• **WORK INSTRUCTION**: Transcribe all the entries word for word, but omit the images.

[Collected data]

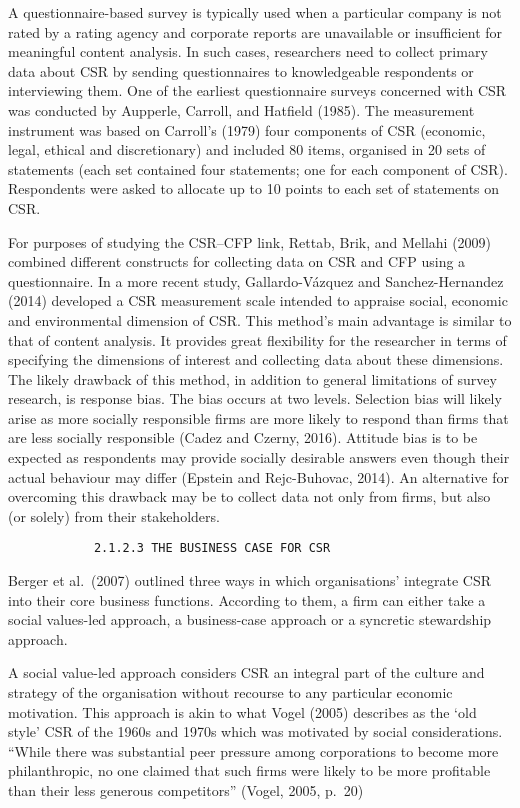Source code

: \documentclass[
]{mitthesis}
\begin{document}
A questionnaire-based survey is typically used when a particular company is not rated by a rating agency and corporate reports are unavailable or insufficient for meaningful content analysis. In such cases, researchers need to collect primary data about CSR by sending questionnaires to knowledgeable respondents or interviewing them. One of the earliest questionnaire surveys concerned with CSR was conducted by Aupperle, Carroll, and Hatfield (1985). The measurement instrument was based on Carroll's (1979) four components of CSR (economic, legal, ethical and discretionary) and included 80 items, organised in 20 sets of statements (each set contained four statements; one for each component of CSR). Respondents were asked to allocate up to 10 points to each set of statements on CSR.

For purposes of studying the CSR--CFP link, Rettab, Brik, and Mellahi (2009) combined different constructs for collecting data on CSR and CFP using a questionnaire. In a more recent study, Gallardo-Vázquez and Sanchez-Hernandez (2014) developed a CSR measurement scale intended to appraise social, economic and environmental dimension of CSR. This method's main advantage is similar to that of content analysis. It provides great flexibility for the researcher in terms of specifying the dimensions of interest and collecting data about these dimensions. The likely drawback of this method, in addition to general limitations of survey research, is response bias. The bias occurs at two levels. Selection bias will likely arise as more socially responsible firms are more likely to respond than firms that are less socially responsible (Cadez and Czerny, 2016). Attitude bias is to be expected as respondents may provide socially desirable answers even though their actual behaviour may differ (Epstein and Rejc-Buhovac, 2014). An alternative for overcoming this drawback may be to collect data not only from firms, but also (or solely) from their stakeholders.

\begin{verbatim}
            2.1.2.3 THE BUSINESS CASE FOR CSR
\end{verbatim}

Berger et al.~(2007) outlined three ways in which organisations' integrate CSR into their core business functions. According to them, a firm can either take a social values-led approach, a business-case approach or a syncretic stewardship approach.

A social value-led approach considers CSR an integral part of the culture and strategy of the organisation without recourse to any particular economic motivation. This approach is akin to what Vogel (2005) describes as the `old style' CSR of the 1960s and 1970s which was motivated by social considerations. ``While there was substantial peer pressure among corporations to become more philanthropic, no one claimed that such firms were likely to be more profitable than their less generous competitors'' (Vogel, 2005, p.~20)
\end{document}
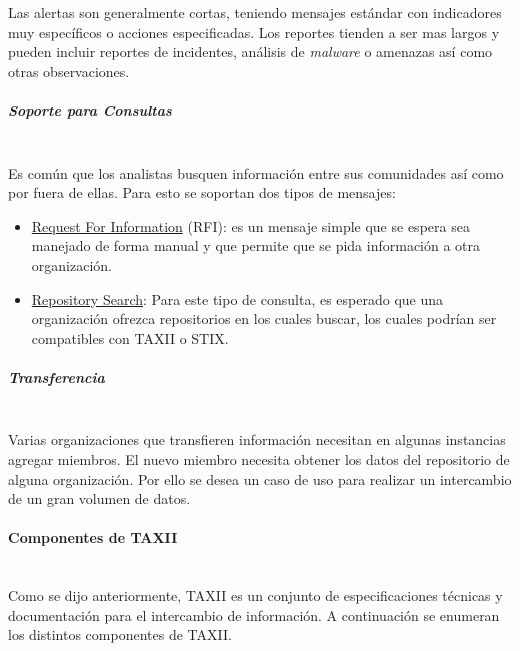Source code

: Las alertas son generalmente cortas, teniendo mensajes estándar con indicadores 
muy específicos o acciones especificadas. Los reportes tienden a ser mas largos 
y pueden incluir reportes de incidentes, análisis de \textit{malware} o amenazas así como 
otras observaciones.

\subparagraph{Soporte para Consultas}\ \\

Es común que los analistas busquen información entre sus comunidades así como 
por fuera de ellas. Para esto se soportan dos tipos de mensajes:
\begin{itemize}
  \item \underline{Request For Information} (RFI): es un mensaje simple que se espera sea 
  manejado de forma manual y que permite que se pida información a otra 
  organización.
  \item \underline{Repository Search}: Para este tipo de consulta, es esperado que una 
  organización ofrezca repositorios en los cuales buscar, los cuales podrían ser 
  compatibles con TAXII o STIX.
\end{itemize}
\bigskip

\subparagraph{Transferencia}\ \\

Varias organizaciones que transfieren información necesitan en algunas 
instancias agregar miembros. El nuevo miembro necesita obtener los datos del 
repositorio de alguna organización. Por ello se desea un caso de uso para 
realizar un intercambio de un gran volumen de datos.

\paragraph{Componentes de TAXII}\ \\

Como se dijo anteriormente, TAXII es un conjunto de especificaciones técnicas y 
documentación para el intercambio de información. A continuación se enumeran los 
distintos componentes de TAXII.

• **RESPONSE TO THE EXERCISE**:
Source code

: \documentclass[
]{mitthesis}
\begin{document}
A questionnaire-based survey is typically used when a particular company is not rated by a rating agency and corporate reports are unavailable or insufficient for meaningful content analysis. In such cases, researchers need to collect primary data about CSR by sending questionnaires to knowledgeable respondents or interviewing them. One of the earliest questionnaire surveys concerned with CSR was conducted by Aupperle, Carroll, and Hatfield (1985). The measurement instrument was based on Carroll's (1979) four components of CSR (economic, legal, ethical and discretionary) and included 80 items, organised in 20 sets of statements (each set contained four statements; one for each component of CSR). Respondents were asked to allocate up to 10 points to each set of statements on CSR.

For purposes of studying the CSR--CFP link, Rettab, Brik, and Mellahi (2009) combined different constructs for collecting data on CSR and CFP using a questionnaire. In a more recent study, Gallardo-Vázquez and Sanchez-Hernandez (2014) developed a CSR measurement scale intended to appraise social, economic and environmental dimension of CSR. This method's main advantage is similar to that of content analysis. It provides great flexibility for the researcher in terms of specifying the dimensions of interest and collecting data about these dimensions. The likely drawback of this method, in addition to general limitations of survey research, is response bias. The bias occurs at two levels. Selection bias will likely arise as more socially responsible firms are more likely to respond than firms that are less socially responsible (Cadez and Czerny, 2016). Attitude bias is to be expected as respondents may provide socially desirable answers even though their actual behaviour may differ (Epstein and Rejc-Buhovac, 2014). An alternative for overcoming this drawback may be to collect data not only from firms, but also (or solely) from their stakeholders.

\begin{verbatim}
            2.1.2.3 THE BUSINESS CASE FOR CSR
\end{verbatim}

Berger et al.~(2007) outlined three ways in which organisations' integrate CSR into their core business functions. According to them, a firm can either take a social values-led approach, a business-case approach or a syncretic stewardship approach.

A social value-led approach considers CSR an integral part of the culture and strategy of the organisation without recourse to any particular economic motivation. This approach is akin to what Vogel (2005) describes as the `old style' CSR of the 1960s and 1970s which was motivated by social considerations. ``While there was substantial peer pressure among corporations to become more philanthropic, no one claimed that such firms were likely to be more profitable than their less generous competitors'' (Vogel, 2005, p.~20)
\end{document}
Source code

: Las alertas son generalmente cortas, teniendo mensajes estándar con indicadores 
muy específicos o acciones especificadas. Los reportes tienden a ser mas largos 
y pueden incluir reportes de incidentes, análisis de \textit{malware} o amenazas así como 
otras observaciones.

\subparagraph{Soporte para Consultas}\ \\

Es común que los analistas busquen información entre sus comunidades así como 
por fuera de ellas. Para esto se soportan dos tipos de mensajes:
\begin{itemize}
  \item \underline{Request For Information} (RFI): es un mensaje simple que se espera sea 
  manejado de forma manual y que permite que se pida información a otra 
  organización.
  \item \underline{Repository Search}: Para este tipo de consulta, es esperado que una 
  organización ofrezca repositorios en los cuales buscar, los cuales podrían ser 
  compatibles con TAXII o STIX.
\end{itemize}
\bigskip

\subparagraph{Transferencia}\ \\

Varias organizaciones que transfieren información necesitan en algunas 
instancias agregar miembros. El nuevo miembro necesita obtener los datos del 
repositorio de alguna organización. Por ello se desea un caso de uso para 
realizar un intercambio de un gran volumen de datos.

\paragraph{Componentes de TAXII}\ \\

Como se dijo anteriormente, TAXII es un conjunto de especificaciones técnicas y 
documentación para el intercambio de información. A continuación se enumeran los 
distintos componentes de TAXII.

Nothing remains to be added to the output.